L’art de Sylvie Carbonel (Skarbo) – 6/24
La quatrième de couverture du deuxième disque du florilège Sylvie Carbonel a beau être peu soignée (oubli des deux points, guillemets des secondes inutiles, parfois oubliés ou de couleur changeante, cap inutile sur « collection »…), faisant écho à la première où manquent l’accent sur « Desbrière » et, accessoirement, le nom de l’interprète, le programme du disque, lui, est peaufiné
- d’abord parce qu’il présente des pièces d’Emmanuel Chabrier, certes pas inconnues mais rarement données en concert ;
- ensuite parce qu’il y adjoint onze miniatures de Jacques Desbrière qui, pour le coup, est encore plus rarement programmé ;
- enfin parce qu’il rapproche de la sorte deux cycles de miniatures, questionnant leurs points communs et leurs dissonances.
Abrité sous un titre générique laissant penser à une collection de feuillets d’album, le Cahier de musique de Jacques Desbrière – qui va nous intéresser ici – n’en est pas moins agencé logiquement. Le « Prélude » balance avec rigueur, et les respirations ménagées par le compositeur
- ne ralentissent pas l’allant,
- ne cassent pas le swing que relancent irrégulièrement les accents ni
- n’effacent pas la tentation sporadique de changer de couleur
jusqu’à la suspension de la coda. La « Ballade » habille la mélodie au soprano d’une harmonisation riche et joliment troussée. En dépit de sa clarté convenue, la forme ABA offre un mélange séduisant
- de mélancolie,
- de surprises,
- d’urgence et
- de mystère
dont Sylvie Carbonel rend le charme et les aspérités avec une rigueur séduisante.

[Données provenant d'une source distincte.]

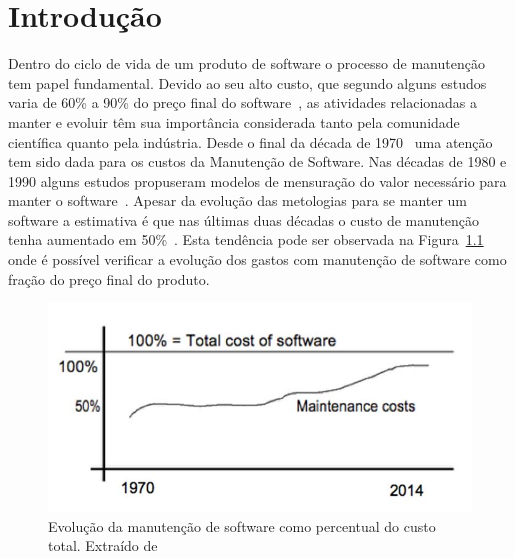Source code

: \chapter{Introdução}
\label{ch:intro}

Dentro do ciclo de vida de um produto de software o processo de manutenção tem
papel fundamental. Devido ao seu alto custo, que segundo alguns estudos varia de
60\% a 90\% do preço final do software~\cite{kaur2015review}, as atividades
relacionadas a manter e evoluir têm sua importância considerada tanto pela
comunidade científica quanto pela indústria. Desde o final da década de
1970~\cite{Zelkowitz:1979:PSE:578504} uma atenção tem sido dada para os custos
da Manutenção de Software. Nas décadas de 1980 e 1990 alguns estudos propuseram
modelos de mensuração do valor necessário para manter o
software~\cite{Herrin:1985:SMC:323287.323383,hirota1994approach}. Apesar da
evolução das metologias para se manter um software a estimativa é que nas
últimas duas décadas o custo de manutenção tenha aumentado em
50\%~\cite{koskinen2010software}. Esta tendência pode ser observada na
Figura~\ref{fig:software-maintence-costs} onde é possível verificar a evolução
dos gastos com manutenção de software como fração do preço final do produto.

\begin{figure}[htpb]
\centering
\includegraphics[width=0.7\linewidth]
				{./chapter-intro/img/software-maintence-costs.png}
\caption{Evolução da manutenção de software como percentual do custo total.
	Extraído de~\cite{engelbertink2010save}}
\label{fig:software-maintence-costs}
\end{figure}

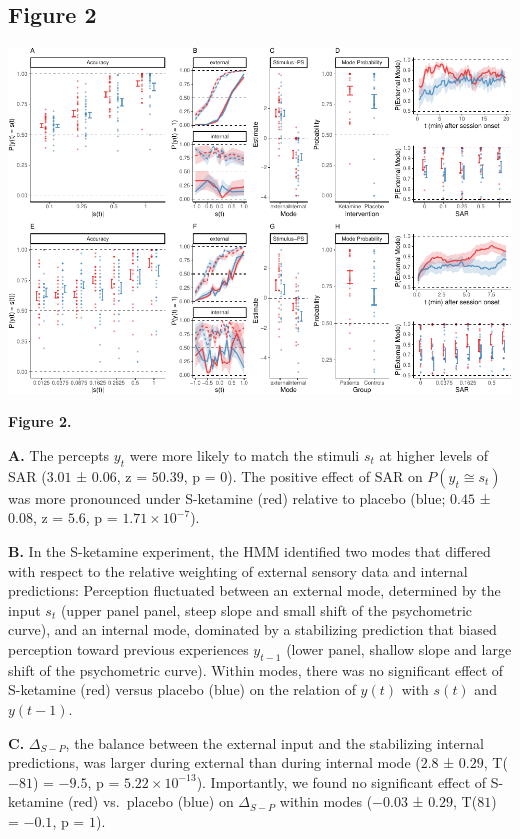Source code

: \documentclass[
]{article}
\begin{document}
\newpage

\hypertarget{figure-2}{%
\subsection{Figure 2}\label{figure-2}}

\includegraphics{modes_ketamine_scz_files/figure-latex/Figure_2-1.pdf}

\textbf{Figure 2.}

\textbf{A.} The percepts \(y_t\) were more likely to match the stimuli
\(s_t\) at higher levels of SAR (\(3.01\) ± \(0.06\), z = \(50.39\), p =
\(0\)). The positive effect of SAR on \(P(y_t \cong s_t)\) was more
pronounced under S-ketamine (red) relative to placebo (blue; \(0.45\) ±
\(0.08\), z = \(5.6\), p = \(\ensuremath{1.71\times 10^{-7}}\)).

\textbf{B.} In the S-ketamine experiment, the HMM identified two modes
that differed with respect to the relative weighting of external sensory
data and internal predictions: Perception fluctuated between an external
mode, determined by the input \(s_t\) (upper panel panel, steep slope
and small shift of the psychometric curve), and an internal mode,
dominated by a stabilizing prediction that biased perception toward
previous experiences \(y_{t-1}\) (lower panel, shallow slope and large
shift of the psychometric curve). Within modes, there was no significant
effect of S-ketamine (red) versus placebo (blue) on the relation of
\(y(t)\) with \(s(t)\) and \(y(t-1)\).

\textbf{C.} \(\Delta_{S-P}\), the balance between the external input and
the stabilizing internal predictions, was larger during external than
during internal mode (\(2.8\) ± \(0.29\), T(\(-81\)) = \(-9.5\), p =
\(\ensuremath{5.22\times 10^{-13}}\)). Importantly, we found no
significant effect of S-ketamine (red) vs.~placebo (blue) on
\(\Delta_{S-P}\) within modes (\(-0.03\) ± \(0.29\), T(\(81\)) =
\(-0.1\), p = \(1\)).
\end{document}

La « Mazurka » qui suit est moins chopinique que griegienne avec
- ses quartes,
- son mode et
- ses voltes thématiques.
Le caractère dansant du projet se drape ici dans un accompagnement dont les trouvailles ne rejettent jamais l’origine populaire de ce rythme étonnant. « Thrène », la pièce la plus longue du Cahier, s’apparente à une improvisation grave avec
- arpèges,
- suspensions,
- accords répétés, et
- bref surgissement d’un flux aux accents un temps debussystes.
L’interprète en donne à entendre
- la gravité,
- la complexité et
- l’indéchiffrabilité – je tente – funèbre.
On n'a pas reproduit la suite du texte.